La Stampa n. 2/2011
Assenza più acuta presenza. Un verso, una poesia del superbo, adorato Attilio Bertolucci che condensa un sentimento che è più di un dolore, più di una sofferenza che non può aver fine. Più di mille parole, comprime, ma non riduce. Allarga e ingrandisce una condizione che rimarrà per sempre cronica, uno spasimo che ti assale alle spalle in modo repentino e inaspettato anche quando previsto. Il non-luogo del dolore puro è una casa senza finestre, senza porte, senza luce, senza voci. Un territorio da cui, comunque, non sapresti e non vorresti uscire.
«Assenza più acuta presenza». Una condizione, una mancanza già inaccettabile quando la logica illogicità della vita costringe a uno strappo intuìto. Ma quando ti tolgono una figlia, piccola, tutte le poesie, tutte le logiche, tutte le razionalità, tutte le considerazioni, tutta la lucidità, tutti i proponimenti vanno a farsi benedire. Il cuore si spacca, ma sei costretto a continuare a vivere. Ed è allora che c’è chi si affanna a descrivere il buco del non sapere, il picco della speranza, la costanza piatta del dolore con ore e ore, giorni e settimane di «dirette» diurne e notturne dove chiunque dice la sua. Questa è la maleducata intrusione degli «addetti ai lavori», dei doverosi degli ascolti, del diritto di cronaca che con l’alibi del «potrebbe servire» non ha la decenza di arrestarsi.
Agghiacciante. Intanto, qualcuno, magari molti, forse troppi lavorano al mistero con gli strumenti più disparati. Valgono anche quelli fasulli in partenza. Un esercito di sensitivi prova a «sentire» dimensioni sfuggenti, come hanno già fatto i cani con gli odori, e gli informatici con le onde fisiche rintracciabili. Vale tutto perché ne vale la pena. Valgono anche trecento, tremila «sensitivi», per cercare di calmare la disperazione.

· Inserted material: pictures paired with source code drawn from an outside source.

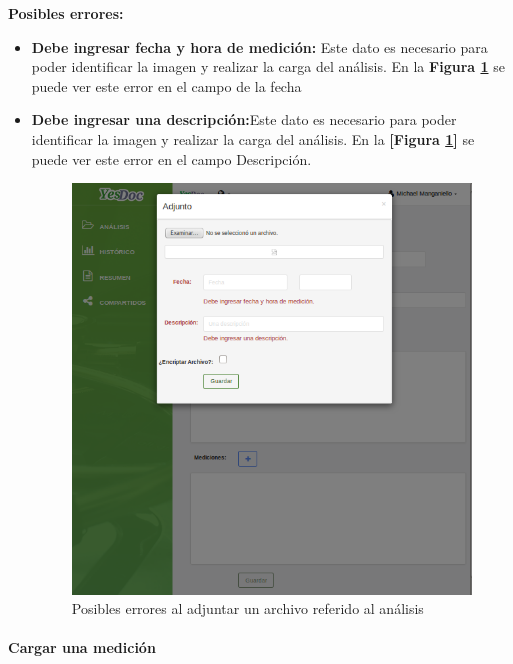  	\textbf{Posibles errores:}
 	\begin{itemize}
 		\item \textbf{Debe ingresar fecha y hora de medición:} Este dato es necesario para poder identificar la imagen y realizar la carga del análisis. En la \textbf{Figura \ref{mu-adjuntar_archivo_error}} se puede ver este error en el campo de la fecha
 		\item \textbf{Debe ingresar una descripción:}Este dato es necesario para poder identificar la imagen y realizar la carga del análisis. En la \textbf{[Figura \ref{mu-adjuntar_archivo_error}]} se puede ver este error en el campo Descripción.
 		
 		\begin{figure}
 			\centering
 			\includegraphics[width=.8\textwidth]{img/manual_de_usuario/mu-adjuntar_archivo_error}
 			\caption{Posibles errores al adjuntar un archivo referido al análisis}
 			\label{mu-adjuntar_archivo_error}	
 		\end{figure}
 		
 		
 	\end{itemize}
 	
 	
 		
\paragraph{Cargar una medición} 
 	
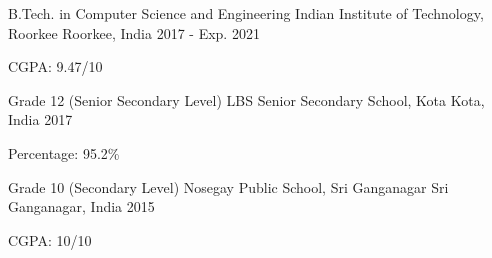 

\begin{cventries}

  \cventry
    {B.Tech. in Computer Science and Engineering} %
    {Indian Institute of Technology, Roorkee} %
    {Roorkee, India} %
    {2017 - Exp. 2021} %
    {
      \begin{cvitems} %
        \item {CGPA: 9.47/10}
      \end{cvitems}
    }

  \cventry
    {Grade 12 (Senior Secondary Level)} %
    {LBS Senior Secondary School, Kota} %
    {Kota, India} %
    {2017} %
    {
      \begin{cvitems} %
        \item {Percentage: 95.2\%}
      \end{cvitems}
    }

  \cventry
    {Grade 10 (Secondary Level)} %
    {Nosegay Public School, Sri Ganganagar} %
    {Sri Ganganagar, India} %
    {2015} %
    {
      \begin{cvitems} %
        \item {CGPA: 10/10}
      \end{cvitems}
    }

\end{cventries}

Più che confidare nell’extra-senso, mi piace immaginare un’enorme nuvola telepatica, generata dall’apprensione di tutti gli attenti, che prema e opprima chi è responsabile dello spietato rapimento. Perché quella bambina, come tutti i bambini rubati, maltrattati o uccisi, è anche figlia nostra. Il dolore annienta, ma bisogna continuare a sperare. Sperare che tutto ritorni normale, che la ragazzina venga restituita, che torni a casa e che piano piano dimentichi questo orrore. Questo è quanto auguro ai genitori di Yara ai quali mi permetto, in punta di piedi, di mandare un abbraccio silenzioso.